【課題を解決するための手段】
【0009】
上記目的を達成するために、本第1発明は、容器の口部に取り付けられる中栓と、回転することにより中栓に着脱自在なねじ式の蓋とを有し、
中栓は周囲が破断可能な弱化部で囲まれた筒状の離脱部を有し、
弱化部が破断して離脱部が中栓から離脱することにより、中栓に注出口が形成されるキャップであって、
互いに螺合するねじが中栓と蓋とに形成され、
蓋は、内部に、内外二重に配設された筒状の内側および外側保持部を有し、
蓋が閉じた状態で、中栓の離脱部が蓋の内側保持部と外側保持部との間に保持され、
離脱部の外周に第1の外周側係合部が形成され、
離脱部の内周に第1の内周側係合部が形成され、
外側保持部の内周に第2の内周側係合部が形成され、
内側保持部の外周に第2の外周側係合部が形成され、
蓋が開方向へ回転した際、第2の内周側係合部が開方向において第1の外周側係合部に係合するとともに、第2の外周側係合部が開方向において第1の内周側係合部に係合
し、
蓋は打栓により中栓に装着されるものである。
【0010】
これによると、蓋を開方向へ回転した際、開方向において、第2の内周側係合部が第1の外周側係合部に係合するとともに、第2の外周側係合部が第1の内周側係合部に係合し、これにより、蓋を回転した際の回転トルクが第2の内周側係合部と第1の外周側係合部および第2の外周側係合部と第1の内周側係合部を介して離脱部に作用し、この回転トルクによって弱化部が破断する。
【0011】
この際、離脱部が蓋の内側保持部と外側保持部との間に保持されているため、大きな回転トルクが離脱部の第1の外周側および内周側係合部に作用しても、離脱部や第1の外周側係合部が径方向内側に撓んで逃げたり、或いは、離脱部や第1の内周側係合部が径方向外側に撓んで逃げたりするのを防止することができる。
【0012】
これにより、蓋を回転した際の回転トルクが十分に離脱部に伝えられて、弱化部が確実に破断され、離脱部が中栓から離脱し、中栓に注出口が形成される。
【0013】
本第2発明におけるキャップは、第1の外周側係合部と第1の内周側係合部と第2の内周側係合部と第2の外周側係合部とはそれぞれ周方向において複数形成されているものである。
【0014】
これによると、蓋を開方向へ回転した際、開方向において、複数の第2の内周側係合部が複数の第1の外周側係合部に係合するとともに、複数の第2の外周側係合部が複数の第1の内周側係合部に係合するため、開方向の力が、離脱部の外周側において複数の第1の外周側係合部に分散して作用するとともに、離脱部の内周側において複数の第1の内周側係合部に分散して作用する。

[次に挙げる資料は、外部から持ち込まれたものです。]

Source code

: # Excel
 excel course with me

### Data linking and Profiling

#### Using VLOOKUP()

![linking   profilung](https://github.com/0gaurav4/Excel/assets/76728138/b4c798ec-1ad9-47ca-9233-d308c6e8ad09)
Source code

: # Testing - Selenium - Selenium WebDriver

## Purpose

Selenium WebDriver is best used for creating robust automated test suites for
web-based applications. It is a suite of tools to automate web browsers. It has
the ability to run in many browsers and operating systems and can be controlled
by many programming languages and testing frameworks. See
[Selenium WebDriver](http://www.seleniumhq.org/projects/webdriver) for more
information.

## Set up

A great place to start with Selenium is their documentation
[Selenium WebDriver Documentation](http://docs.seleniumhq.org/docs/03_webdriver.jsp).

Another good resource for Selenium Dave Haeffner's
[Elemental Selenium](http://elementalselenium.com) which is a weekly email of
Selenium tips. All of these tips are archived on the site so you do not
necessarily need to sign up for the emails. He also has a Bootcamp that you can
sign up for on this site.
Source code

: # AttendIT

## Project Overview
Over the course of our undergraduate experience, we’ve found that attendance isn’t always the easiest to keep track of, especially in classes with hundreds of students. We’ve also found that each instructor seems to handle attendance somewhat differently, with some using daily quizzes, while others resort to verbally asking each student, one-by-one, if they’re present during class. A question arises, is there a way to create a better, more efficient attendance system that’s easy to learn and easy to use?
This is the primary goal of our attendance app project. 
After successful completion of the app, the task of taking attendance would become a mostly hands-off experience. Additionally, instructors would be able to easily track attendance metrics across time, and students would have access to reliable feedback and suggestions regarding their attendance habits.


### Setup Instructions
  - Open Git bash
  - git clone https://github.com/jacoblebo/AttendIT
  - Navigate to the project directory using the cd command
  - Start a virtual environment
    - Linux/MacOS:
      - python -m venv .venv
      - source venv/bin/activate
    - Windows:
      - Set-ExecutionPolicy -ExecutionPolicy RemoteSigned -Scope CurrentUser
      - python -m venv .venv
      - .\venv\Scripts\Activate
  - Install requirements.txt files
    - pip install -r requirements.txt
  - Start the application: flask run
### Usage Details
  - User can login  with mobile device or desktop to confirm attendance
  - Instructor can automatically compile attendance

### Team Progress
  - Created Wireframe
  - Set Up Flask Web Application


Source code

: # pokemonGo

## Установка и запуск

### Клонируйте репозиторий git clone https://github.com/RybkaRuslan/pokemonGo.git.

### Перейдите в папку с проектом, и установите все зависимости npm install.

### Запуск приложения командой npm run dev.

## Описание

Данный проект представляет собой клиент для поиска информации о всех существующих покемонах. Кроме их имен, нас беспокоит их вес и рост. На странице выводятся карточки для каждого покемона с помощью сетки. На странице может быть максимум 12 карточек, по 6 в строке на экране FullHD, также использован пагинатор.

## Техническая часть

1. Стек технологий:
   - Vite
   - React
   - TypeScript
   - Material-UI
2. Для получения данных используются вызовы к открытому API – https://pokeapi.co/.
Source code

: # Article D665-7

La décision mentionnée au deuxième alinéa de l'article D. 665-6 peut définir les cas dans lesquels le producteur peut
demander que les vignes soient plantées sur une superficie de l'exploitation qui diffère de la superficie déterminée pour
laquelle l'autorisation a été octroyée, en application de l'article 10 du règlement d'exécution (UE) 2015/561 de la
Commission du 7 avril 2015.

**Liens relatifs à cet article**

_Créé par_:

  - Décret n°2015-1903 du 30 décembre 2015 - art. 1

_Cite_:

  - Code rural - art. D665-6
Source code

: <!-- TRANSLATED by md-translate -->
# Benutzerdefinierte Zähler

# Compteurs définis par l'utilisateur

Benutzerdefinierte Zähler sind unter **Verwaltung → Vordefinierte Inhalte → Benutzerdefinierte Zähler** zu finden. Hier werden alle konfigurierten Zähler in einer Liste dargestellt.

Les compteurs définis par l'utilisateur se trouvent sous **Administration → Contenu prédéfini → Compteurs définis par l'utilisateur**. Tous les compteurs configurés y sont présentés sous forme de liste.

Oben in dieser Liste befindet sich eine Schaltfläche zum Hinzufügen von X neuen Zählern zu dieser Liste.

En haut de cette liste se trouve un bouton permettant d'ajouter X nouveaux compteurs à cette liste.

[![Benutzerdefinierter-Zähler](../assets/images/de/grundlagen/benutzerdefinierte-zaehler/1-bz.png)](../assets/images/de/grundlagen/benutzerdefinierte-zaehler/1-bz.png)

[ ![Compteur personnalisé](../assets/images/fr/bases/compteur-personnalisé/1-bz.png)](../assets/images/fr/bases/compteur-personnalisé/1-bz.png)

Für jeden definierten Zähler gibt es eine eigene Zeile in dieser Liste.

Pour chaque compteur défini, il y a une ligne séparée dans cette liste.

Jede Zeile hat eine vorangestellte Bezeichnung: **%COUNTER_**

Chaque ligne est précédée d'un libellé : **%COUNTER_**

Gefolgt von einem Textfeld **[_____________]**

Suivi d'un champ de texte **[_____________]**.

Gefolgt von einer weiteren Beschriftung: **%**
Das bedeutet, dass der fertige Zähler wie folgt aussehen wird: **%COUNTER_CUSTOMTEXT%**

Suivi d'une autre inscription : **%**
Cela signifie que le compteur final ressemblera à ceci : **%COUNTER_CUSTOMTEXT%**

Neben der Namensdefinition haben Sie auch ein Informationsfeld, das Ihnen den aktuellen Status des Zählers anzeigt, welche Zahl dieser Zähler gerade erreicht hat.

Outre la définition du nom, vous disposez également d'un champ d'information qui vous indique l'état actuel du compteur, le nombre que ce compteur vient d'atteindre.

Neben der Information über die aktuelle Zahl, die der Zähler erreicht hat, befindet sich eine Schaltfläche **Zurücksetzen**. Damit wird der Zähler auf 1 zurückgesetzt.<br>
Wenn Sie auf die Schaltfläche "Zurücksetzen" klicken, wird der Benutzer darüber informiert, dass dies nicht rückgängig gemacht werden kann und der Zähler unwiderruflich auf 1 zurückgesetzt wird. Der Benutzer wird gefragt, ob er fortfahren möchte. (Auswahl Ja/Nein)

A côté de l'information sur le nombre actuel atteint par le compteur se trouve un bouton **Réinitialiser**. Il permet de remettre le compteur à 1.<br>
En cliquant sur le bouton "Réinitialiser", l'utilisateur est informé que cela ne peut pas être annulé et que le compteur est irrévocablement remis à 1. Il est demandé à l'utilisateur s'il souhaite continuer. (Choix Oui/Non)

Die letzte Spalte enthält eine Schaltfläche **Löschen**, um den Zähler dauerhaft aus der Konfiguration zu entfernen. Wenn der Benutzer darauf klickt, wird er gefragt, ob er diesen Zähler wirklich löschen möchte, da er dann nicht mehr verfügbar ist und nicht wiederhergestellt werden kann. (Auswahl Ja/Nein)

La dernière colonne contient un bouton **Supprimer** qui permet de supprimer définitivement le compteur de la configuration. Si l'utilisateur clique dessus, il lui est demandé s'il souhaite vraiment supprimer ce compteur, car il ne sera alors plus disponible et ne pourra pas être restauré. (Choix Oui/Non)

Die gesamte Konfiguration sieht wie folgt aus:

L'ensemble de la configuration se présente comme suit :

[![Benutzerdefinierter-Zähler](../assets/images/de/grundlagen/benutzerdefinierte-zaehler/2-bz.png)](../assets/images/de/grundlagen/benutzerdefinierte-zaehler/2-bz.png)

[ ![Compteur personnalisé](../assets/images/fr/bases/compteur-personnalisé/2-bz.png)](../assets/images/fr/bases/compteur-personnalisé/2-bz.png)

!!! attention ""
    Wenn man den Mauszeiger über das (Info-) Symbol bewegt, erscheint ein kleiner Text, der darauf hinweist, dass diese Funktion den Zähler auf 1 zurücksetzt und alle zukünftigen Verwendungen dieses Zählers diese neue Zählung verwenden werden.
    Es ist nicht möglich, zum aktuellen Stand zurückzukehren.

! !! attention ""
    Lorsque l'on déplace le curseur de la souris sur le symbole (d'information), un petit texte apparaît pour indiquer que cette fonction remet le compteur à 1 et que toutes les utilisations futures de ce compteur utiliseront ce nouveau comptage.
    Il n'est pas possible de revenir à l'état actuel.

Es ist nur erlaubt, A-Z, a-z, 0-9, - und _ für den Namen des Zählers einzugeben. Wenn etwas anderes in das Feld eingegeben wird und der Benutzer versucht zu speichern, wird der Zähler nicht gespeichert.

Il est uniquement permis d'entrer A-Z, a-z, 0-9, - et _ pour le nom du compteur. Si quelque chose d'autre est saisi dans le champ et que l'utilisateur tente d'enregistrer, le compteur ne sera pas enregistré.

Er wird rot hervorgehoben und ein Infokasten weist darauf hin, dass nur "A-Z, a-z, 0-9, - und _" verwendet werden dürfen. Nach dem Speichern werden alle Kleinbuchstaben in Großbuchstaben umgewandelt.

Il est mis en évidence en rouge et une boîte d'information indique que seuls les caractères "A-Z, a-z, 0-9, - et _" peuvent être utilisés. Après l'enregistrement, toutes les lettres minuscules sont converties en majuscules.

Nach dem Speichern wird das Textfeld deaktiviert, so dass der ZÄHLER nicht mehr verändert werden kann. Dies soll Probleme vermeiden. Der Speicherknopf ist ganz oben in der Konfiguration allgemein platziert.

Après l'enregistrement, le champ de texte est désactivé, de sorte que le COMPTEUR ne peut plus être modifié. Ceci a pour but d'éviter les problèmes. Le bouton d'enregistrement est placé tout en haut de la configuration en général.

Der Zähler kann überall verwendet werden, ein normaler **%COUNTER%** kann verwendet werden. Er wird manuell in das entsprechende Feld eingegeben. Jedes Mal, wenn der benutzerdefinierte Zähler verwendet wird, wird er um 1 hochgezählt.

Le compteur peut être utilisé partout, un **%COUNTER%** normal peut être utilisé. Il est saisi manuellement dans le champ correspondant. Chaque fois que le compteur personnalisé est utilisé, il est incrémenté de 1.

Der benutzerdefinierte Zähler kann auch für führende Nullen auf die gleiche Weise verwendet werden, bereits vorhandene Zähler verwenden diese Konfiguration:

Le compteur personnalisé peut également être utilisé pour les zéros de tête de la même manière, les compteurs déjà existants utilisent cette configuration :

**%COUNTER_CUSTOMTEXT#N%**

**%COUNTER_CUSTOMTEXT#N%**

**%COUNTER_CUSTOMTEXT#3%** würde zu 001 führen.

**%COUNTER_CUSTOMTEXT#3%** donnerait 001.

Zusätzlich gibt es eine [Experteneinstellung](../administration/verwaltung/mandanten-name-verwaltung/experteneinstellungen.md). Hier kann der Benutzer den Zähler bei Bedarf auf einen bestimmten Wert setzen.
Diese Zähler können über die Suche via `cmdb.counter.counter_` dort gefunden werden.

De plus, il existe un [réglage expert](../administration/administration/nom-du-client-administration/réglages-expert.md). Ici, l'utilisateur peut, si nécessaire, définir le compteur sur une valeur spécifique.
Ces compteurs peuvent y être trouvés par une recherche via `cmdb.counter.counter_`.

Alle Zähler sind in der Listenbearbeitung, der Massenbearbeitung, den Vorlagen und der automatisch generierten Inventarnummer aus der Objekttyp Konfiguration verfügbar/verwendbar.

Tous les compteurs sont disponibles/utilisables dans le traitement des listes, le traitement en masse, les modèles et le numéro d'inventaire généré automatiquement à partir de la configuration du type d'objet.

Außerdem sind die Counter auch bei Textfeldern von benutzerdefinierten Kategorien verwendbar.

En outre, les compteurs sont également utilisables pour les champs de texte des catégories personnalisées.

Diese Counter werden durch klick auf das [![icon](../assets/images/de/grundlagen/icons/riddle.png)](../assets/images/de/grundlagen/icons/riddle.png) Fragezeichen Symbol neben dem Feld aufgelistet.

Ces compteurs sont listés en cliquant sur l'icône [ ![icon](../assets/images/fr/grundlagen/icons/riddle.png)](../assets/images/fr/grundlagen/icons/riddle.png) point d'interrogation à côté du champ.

このため、開方向の力がいずれかの第1の外周側係合部又は第1の内周側係合部に集中することはなく、第1の外周側係合部および第1の内周側係合部の損傷を防止することができる。
【0015】
本第3発明におけるキャップは、第1の外周側係合部は離脱部の外周面から径方向外側へ突出する突起であり、
第1の内周側係合部は離脱部の内周面から径方向内側へ突出する突起であり、
第2の内周側係合部は外側保持部の内周面から径方向内側へ突出する突起であり、
第2の外周側係合部は内側保持部の外周面から径方向外側へ突出する突起であり、
周方向において隣同士の第1の外周側係合部間に第2の内周側係合部が挿入され、
周方向において隣同士の第1の内周側係合部間に第2の外周側係合部が挿入されているものである。
【0016】
これによると、中栓に対して上方から蓋を打栓して、蓋を中栓に装着する際、蓋の第2の内周側係合部が上方から中栓の第1の外周側係合部間に挿入され、蓋の第2の外周側係合部が上方から中栓の第1の内周側係合部間に挿入されるため、蓋を無理せずにスムーズに中栓に打栓することができる。
【0017】
本第4発明におけるキャップは、第1の外周側係合部は外側保持部を離脱部の径方向外側へ案内する外側案内部を有し、
第1の内周側係合部は内側保持部を離脱部の径方向内側へ案内する内側案内部を有しているものである。
【0018】
これによると、中栓に対して上方から蓋を打栓して、蓋を中栓に装着する際、外側保持部が第1の外周側係合部の外側案内部によって離脱部の径方向外側へ案内され、内側保持部が第1の内周側係合部の内側案内部によって離脱部の径方向内側へ案内されるため、離脱部が確実に内側保持部と外側保持部との間に挿入される。
【0019】
本第5発明におけるキャップは、第1の外周側係合部と第1の内周側係合部とが周方向において交互に配置されているものである。
【0020】
これによると、蓋を開方向へ回転した際、開方向において、複数の第2の内周側係合部が複数の第1の外周側係合部に係合するとともに、複数の第2の外周側係合部が複数の第1の内周側係合部に係合する。この際、第1の外周側係合部と第1の内周側係合部とが周方向において交互に配置されているため、開方向の力が離脱部の周方向において均等に分散して作用する。これにより、開方向の力が離脱部の周方向における特定箇所に偏って集中することはなく、離脱部の変形を防止することができる。
【0021】
本第6発明におけるキャップは、離脱部は、円筒部と、円筒部の底部を閉鎖する閉鎖部とを有し、
第1の外周側係合部が円筒部の外周に形成され、
第1の内周側係合部が円筒部の内周に形成されているものである。
【0022】
これによると、未使用のキャップを容器の口部に取り付けた状態では、離脱部の円筒部の底部は閉鎖部で閉鎖されているため、容器内の液が離脱部の円筒部内に侵入するのを阻止することができる。これにより、容器内の液が離脱部の円筒部内に付着してそのまま残留するのを防止することができる。
【0023】
本第7発明におけるキャップは、閉鎖部の底面に、付着した液を集めて滴下させる勾配を設けたものである。
【0024】
これによると、未使用のキャップを容器の口部に取り付けた状態で、容器内の液が閉鎖部の底面に付着しても、付着した液は閉鎖部の底面の勾配によって集められて容器内に滴下する。これにより、閉鎖部の底面に付着する液の付着量が低減される。